Cell cases are an important part of the construction of the battery cell. They do not only contain the electrodes of the battery but also give the cell strength for forces from outside. In the future the expectation is that the cases will grow in significance in the overall construction of a complete car. Potentially the need for complete packs will decrease and the installation of individual cells in electrical vehicles will grow.
In the meanwhile the cases are of course subject for investigation regarding the reducing of costs of the whole battery. Although the share of the cost price for a battery is minimal, every penny which can be saved contributes to a bigger market share of individual producers and the battery as an alternative to other energy systems.

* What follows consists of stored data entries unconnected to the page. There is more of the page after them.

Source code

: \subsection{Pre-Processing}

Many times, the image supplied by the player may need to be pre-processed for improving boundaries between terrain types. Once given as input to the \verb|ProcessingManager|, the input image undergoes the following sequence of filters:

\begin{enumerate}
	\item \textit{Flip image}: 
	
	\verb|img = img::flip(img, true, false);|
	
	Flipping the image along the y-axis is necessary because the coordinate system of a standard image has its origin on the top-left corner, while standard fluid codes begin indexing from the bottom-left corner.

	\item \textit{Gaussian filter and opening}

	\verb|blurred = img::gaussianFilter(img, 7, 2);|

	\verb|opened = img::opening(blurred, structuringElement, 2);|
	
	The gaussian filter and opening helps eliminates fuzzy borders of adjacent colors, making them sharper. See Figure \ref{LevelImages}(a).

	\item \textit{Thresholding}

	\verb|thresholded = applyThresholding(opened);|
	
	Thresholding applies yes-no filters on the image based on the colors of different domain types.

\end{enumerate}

Mass production of cell cases will increase and different kind of technologies will be used depending on the battery type (cylindrical vs prismatic) and the material (mostly nickel plated steel vs aluminium). Since the design of batteries will change over the coming years and more types of batteries become available, the production of cell cases should be flexible and high productive. Normally these two are not easy to combine in one production line, but new information technology will be able to build mass production lines with a wide range of potential sizes and kinds. Also the production of different materials over one production line will be possible as we already can see in other industries like the can industry. In this industry for example they combine magnetic handling of steel products with vacuum and air technology to handle aluminium products. In some cases moving aluminium products can be even slowed down by magnets.

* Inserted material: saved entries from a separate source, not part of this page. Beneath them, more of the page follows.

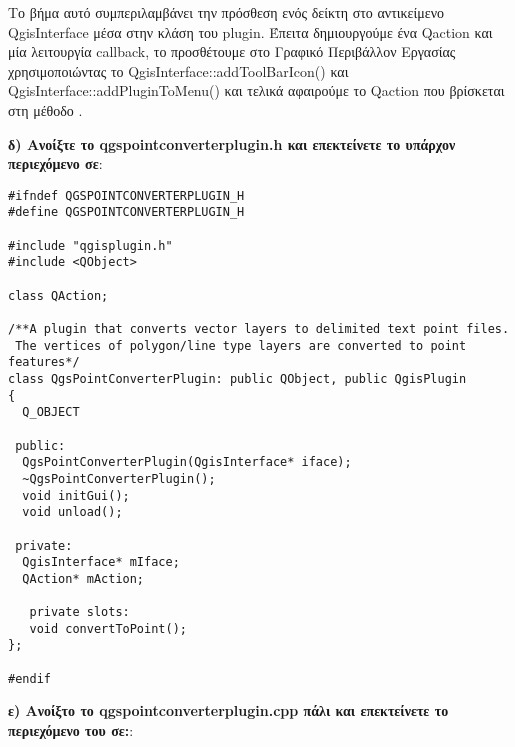 Το βήμα αυτό συμπεριλαμβάνει την πρόσθεση ενός δείκτη στο αντικείμενο QgisInterface μέσα στην κλάση του plugin. Έπειτα δημιουργούμε ένα Qaction και μία λειτουργία callback, το προσθέτουμε στο Γραφικό Περιβάλλον Εργασίας χρησιμοποιώντας το QgisInterface::addToolBarIcon() και QgisInterface::addPluginToMenu()
και τελικά αφαιρούμε το Qaction που βρίσκεται στη μέθοδο .

\textbf{δ) Ανοίξτε το qgspointconverterplugin.h και επεκτείνετε το υπάρχον περιεχόμενο σε}:

\begin{verbatim}
#ifndef QGSPOINTCONVERTERPLUGIN_H
#define QGSPOINTCONVERTERPLUGIN_H

#include "qgisplugin.h"
#include <QObject>

class QAction;

/**A plugin that converts vector layers to delimited text point files.
 The vertices of polygon/line type layers are converted to point features*/
class QgsPointConverterPlugin: public QObject, public QgisPlugin
{
  Q_OBJECT

 public:
  QgsPointConverterPlugin(QgisInterface* iface);
  ~QgsPointConverterPlugin();
  void initGui();
  void unload();
  
 private:
  QgisInterface* mIface;
  QAction* mAction;
  
   private slots:
   void convertToPoint();
};

#endif
\end{verbatim}

\textbf{ε) Ανοίξτο το qgspointconverterplugin.cpp πάλι και επεκτείνετε το περιεχόμενο του σε:}:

Most processes in the common can manufacturing are based on mass flow of products through the production line where individual products are able to touch each other. When equipment in the production line is requesting a single lane infeed these mass flows are brought back to single lane just to enable the product to access the next process step. In most cases however in these solutions the products are touching each other as well. In (future) battery production lines this touching of individual cells, neither in mass or single conveying, may not be acceptable. Therefore the new production and/or handling of cell cases need new developments which enables mass production, mass flows and conversion from mass to single and back without cases hitting each other. This gentle handling of cases in mass production circumstances is the challenge.
The answer to this problem is maybe coming from smart conveying which for now looks to contain conveying of individual cases in holders. The disadvantages are however still big because single conveying takes more (floor)space, is more expensive, requires returning conveyors for holders and makes the increase of OEE in absence of enough accumulation problematic. Tracking and tracing possibilities and overall quality in absence of scratches will justify to install the installation of these smart conveyors, but we need the best of both worlds here. So far robotic handling of cases and conveying in trays in specific circumstances seems to join the best of these two handling technologies where mass handling is seeking more opportunities to enable traceability and avoiding scratching.